Hi Till,

you're right, my implementation wouldn't scale well for a very large number of 
features.Thank you for that hint! However, i'm not using that much features, so 
this shouldn't be the cause for the strange behaviour.


Yes, the 30 Minutes is the time for all jobs together. It's the time displayed 
in the web dashboard and I also thought about this beeing only the time for the 
last iteration, but then again it matches the time from starting the program 
until it quits. I.e. all iterations/jobs must be included in this time.


-Dan


Am 07.09.2016 um 17:25 schrieb Till Rohrmann:
Hi Dan,

first a general remark: I fear that your L-BFGS implementation is not well 
suited for large scale problems. You might wanna take a look at [1].

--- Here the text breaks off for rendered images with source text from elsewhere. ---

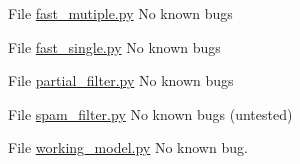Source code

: 
\begin{DoxyRefList}
\item[File \mbox{\hyperlink{fast__mutiple_8py}{fast\+\_\+mutiple.py}} ]\label{bug__bug000001}%
%
No known bugs  
\item[File \mbox{\hyperlink{fast__single_8py}{fast\+\_\+single.py}} ]\label{bug__bug000002}%
%
No known bugs  
\item[File \mbox{\hyperlink{partial__filter_8py}{partial\+\_\+filter.py}} ]\label{bug__bug000003}%
%
No known bugs  
\item[File \mbox{\hyperlink{spam__filter_8py}{spam\+\_\+filter.py}} ]\label{bug__bug000004}%
%
No known bugs (untested)  
\item[File \mbox{\hyperlink{working__model_8py}{working\+\_\+model.py}} ]\label{bug__bug000005}%
%
No known bug. 
\end{DoxyRefList}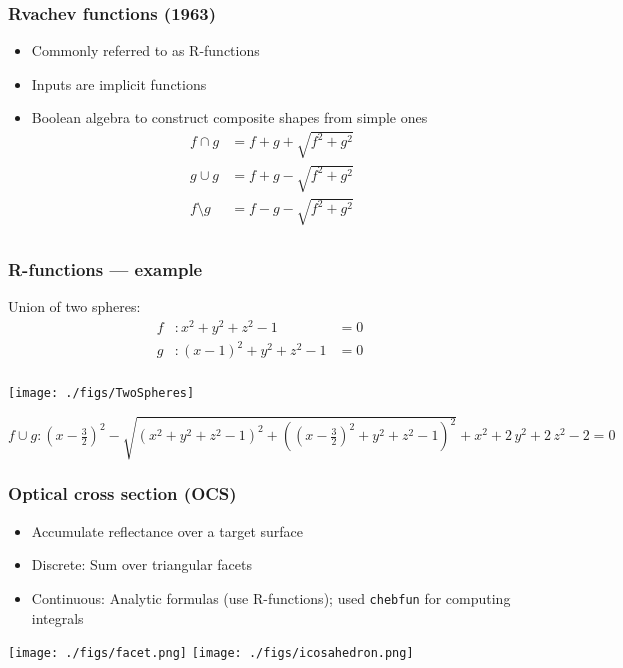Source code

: \documentclass{beamer}
\begin{document}
\begin{frame}[t] 
\frametitle{Rvachev functions (1963)} 
\begin{itemize} 
\item Commonly referred to as R-functions 
\item Inputs are implicit functions
\item Boolean algebra to construct composite shapes from simple ones 
\[
    \begin{aligned}
    f \cap g &= f + g + \sqrt{f^2 + g^2}       \\ 
    g \cup g &= f + g - \sqrt{f^2 + g^2}       \\
    f \setminus g &= f - g - \sqrt{f^2 + g^2}  \\
    \end{aligned}
\]
\end{itemize} 
\end{frame}
\begin{frame}[t] 
\frametitle{R-functions --- example} 
Union of two spheres:
\[
   \begin{aligned}
   f&: x^2+y^2+z^2 - 1 &= 0 \\
   g&: (x-1)^2+y^2+z^2 - 1 &= 0 \\
   \end{aligned}
\]


\begin{center}
{\tiny
\centerline{\texttt{[image: ./figs/TwoSpheres]}} 
\vspace{-3mm}
$
f \cup g: {\left(x-\frac{3}{2}\right)}^2-\sqrt{{\left(x^2+y^2+z^2-1\right)}^2+{\left({\left(x-\frac{3}{2}\right)}^2+y^2+z^2-1\right)}^2}+x^2+2\,y^2+2\,z^2-2 = 0$ 
}
\end{center}
\end{frame} 


\begin{frame}[fragile]
\frametitle{Optical cross section (OCS)}
\begin{itemize}
\item Accumulate reflectance over a target surface
\item Discrete: Sum over triangular facets 
\item Continuous: Analytic formulas (use R-functions); 
used \verb+chebfun+ for computing integrals
\end{itemize}
\centerline{\texttt{[image: ./figs/facet.png]} \: \texttt{[image: ./figs/icosahedron.png]}}
\end{frame}
\end{document}
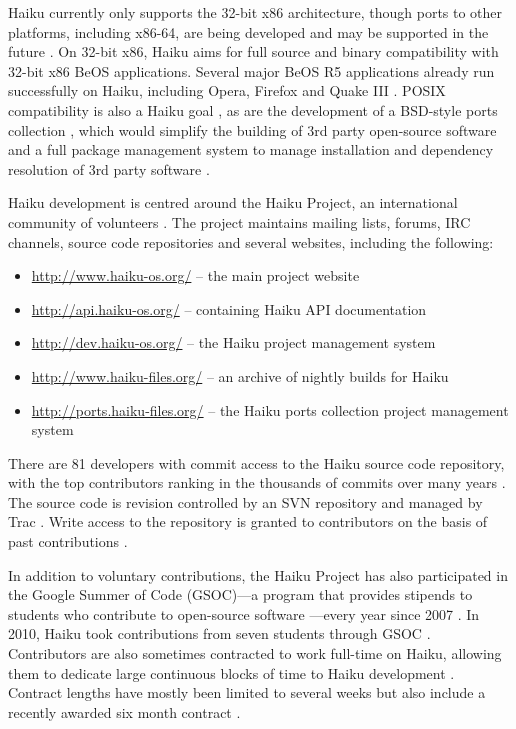 \documentclass{article}
\begin{document}
Haiku currently only supports the 32-bit x86 architecture, though
ports to other platforms, including x86-64, are being developed and
may be supported in the future \cite{HaikuFaq}.  On 32-bit x86, Haiku
aims for full source and binary compatibility with 32-bit x86 BeOS
applications.  Several major BeOS R5 applications already run
successfully on Haiku, including Opera, Firefox and Quake III
\cite{HaikuWiki}.  POSIX compatibility is also a Haiku goal
\cite{HaikuFuture, HaikuIncContracts}, as are the development of a
BSD-style ports collection \cite{HaikuPorts}, which would simplify the
building of 3rd party open-source software and a full package
management system to manage installation and dependency resolution of
3rd party software \cite{HaikuR1A3Notes}.

Haiku development is centred around the Haiku Project, an
international community of volunteers \cite{HaikuAbout}.  The project
maintains mailing lists, forums, IRC channels, \cite{HaikuComm} source
code repositories \cite{HaikuGetSvn} and several websites, including
the following:
\begin{itemize}
  \item \url{http://www.haiku-os.org/} -- the main project website
  \item \url{http://api.haiku-os.org/} -- containing Haiku API documentation
  \item \url{http://dev.haiku-os.org/} -- the Haiku project management
    system
  \item \url{http://www.haiku-files.org/} -- an archive of nightly
    builds for Haiku
  \item \url{http://ports.haiku-files.org/} -- the Haiku ports collection
    project management system
\end{itemize}

There are 81 developers with commit access to the Haiku source code
repository, with the top contributors ranking in the thousands of
commits over many years \cite{HaikuContrib}.  The source code is
revision controlled by an SVN repository and managed by Trac
\cite{HaikuDevStart}.  Write access to the repository is granted to
contributors on the basis of past contributions \cite{HaikuDevStart}.

In addition to voluntary contributions, the Haiku Project has also
participated in the Google Summer of Code (GSOC)---a program that
provides stipends to students who contribute to open-source software
\cite{GSOCWiki}---every year since 2007 \cite{HaikuGSOC}.  In 2010,
Haiku took contributions from seven students through GSOC
\cite{HaikuGSOC2010}.  Contributors are also sometimes contracted to
work full-time on Haiku, allowing them to dedicate large continuous
blocks of time to Haiku development \cite{HaikuIncContracts}.
Contract lengths have mostly been limited to several weeks but also
include a recently awarded six month contract
\cite{HaikuLongContract}.
\end{document}
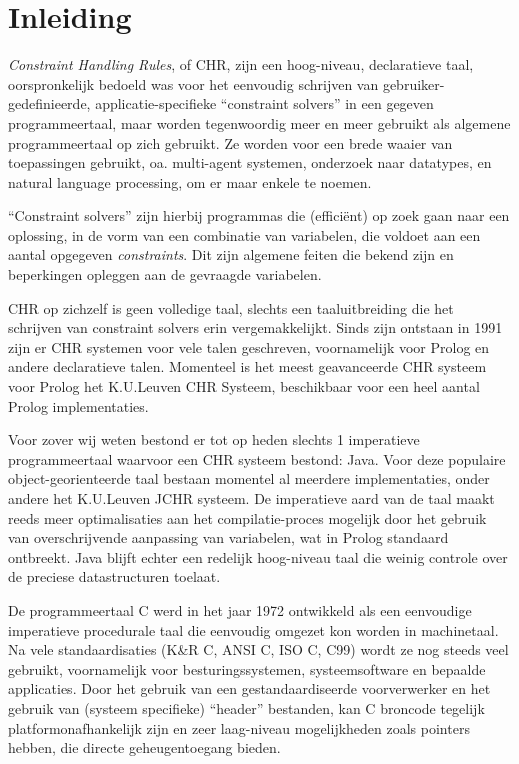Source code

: \chapter{Inleiding}
\label{chap:inleiding}

{\em Constraint Handling Rules}, of CHR, zijn een hoog-niveau, declaratieve taal, oorspronkelijk bedoeld was voor het eenvoudig schrijven van gebruiker-gedefinieerde, applicatie-specifieke ``constraint solvers'' in een gegeven programmeertaal, maar worden tegenwoordig meer en meer gebruikt als algemene programmeertaal op zich gebruikt. Ze worden voor een brede waaier van toepassingen gebruikt, oa. multi-agent systemen, onderzoek naar datatypes, en natural language processing, om er maar enkele te noemen.

``Constraint solvers'' zijn hierbij programmas die (effici\"ent) op zoek gaan naar een oplossing, in de vorm van een combinatie van variabelen, die voldoet aan een aantal opgegeven {\em constraints}. Dit zijn algemene feiten die bekend zijn en beperkingen opleggen aan de gevraagde variabelen.

CHR op zichzelf is geen volledige taal, slechts een taaluitbreiding die het schrijven van constraint solvers erin vergemakkelijkt. Sinds zijn ontstaan in 1991 zijn er CHR systemen voor vele talen geschreven, voornamelijk voor Prolog en andere declaratieve talen. Momenteel is het meest geavanceerde CHR systeem voor Prolog het K.U.Leuven CHR Systeem, beschikbaar voor een heel aantal Prolog implementaties. 

Voor zover wij weten bestond er tot op heden slechts 1 imperatieve programmeertaal waarvoor een CHR systeem bestond: Java. Voor deze populaire object-georienteerde taal bestaan momentel al meerdere implementaties, onder andere het K.U.Leuven JCHR systeem. De imperatieve aard van de taal maakt reeds meer optimalisaties aan het compilatie-proces mogelijk door het gebruik van overschrijvende aanpassing van variabelen, wat in Prolog standaard ontbreekt. Java blijft echter een redelijk hoog-niveau taal die weinig controle over de preciese datastructuren toelaat.

De programmeertaal C werd in het jaar 1972 ontwikkeld als een eenvoudige imperatieve procedurale taal die eenvoudig omgezet kon worden in machinetaal. Na vele standaardisaties (K\&R C, ANSI C, ISO C, C99) wordt ze nog steeds veel gebruikt, voornamelijk voor besturingssystemen, systeemsoftware en bepaalde applicaties. Door het gebruik van een gestandaardiseerde voorverwerker en het gebruik van (systeem specifieke) ``header'' bestanden, kan C broncode tegelijk platformonafhankelijk zijn en zeer laag-niveau mogelijkheden zoals pointers hebben, die directe geheugentoegang bieden.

In the case of the while loop solution you're actually executing n jobs with n 
being the number of iterations. Thus, you have to add the execution times for 
all jobs together. Did you do that?

[1] https://papers.nips.cc/paper/5333-large-scale-l-bfgs-using-mapreduce.pdf

On Wed, Sep 7, 2016 at 3:43 PM, Dan Drewes 
<dre...@campus.tu-berlin.de<mailto:dre...@campus.tu-berlin.de>> wrote:

Thank you for your replys so far!

I've uploaded the files to github:

iterations: 
https://github.com/dan-drewes/thesis/blob/master/IterationsLBFGS.java

while loop: https://github.com/dan-drewes/thesis/blob/master/flinkLBFGS.java

The additional classes I wrote are there, too.

I had 32 task slots in total, that's 4 on each node, so their should actually 
be enough memory.

I don't know if there is a better way of profiling but I have the timelines for 
both versions attached with this post. As far as I can see it, there is not 
much difference in reading the data. However, maybe you can see anything i 
didn't.

Thanks again for your help,

Dan



Am 07.09.2016 um 10:23 schrieb Till Rohrmann:
Usually, the while loop solution should perform much worse since it will 
execute with each new iteration all previous iterations steps without 
persisting the intermediate results. Thus, it should have a quadratic 
complexity in terms of iteration step operations instead of a linear 
complexity. Additionally the while loop will suffer from memory fragmentation 
because of the explicit DAG unrolling.

I agree with Theo that access to the full code would help a lot to pinpoint the 
problem.

Cheers,
Till

On Tue, Sep 6, 2016 at 6:50 PM, Theodore Vasiloudis 
<theodoros.vasilou...@gmail.com<mailto:theodoros.vasilou...@gmail.com>> wrote:

Have you tried profiling the application to see where most of the time is spent 
during the runs?

If most of the time is spent reading in the data maybe any difference between 
the two methods is being obscured.

--
Sent from a mobile device. May contain autocorrect errors.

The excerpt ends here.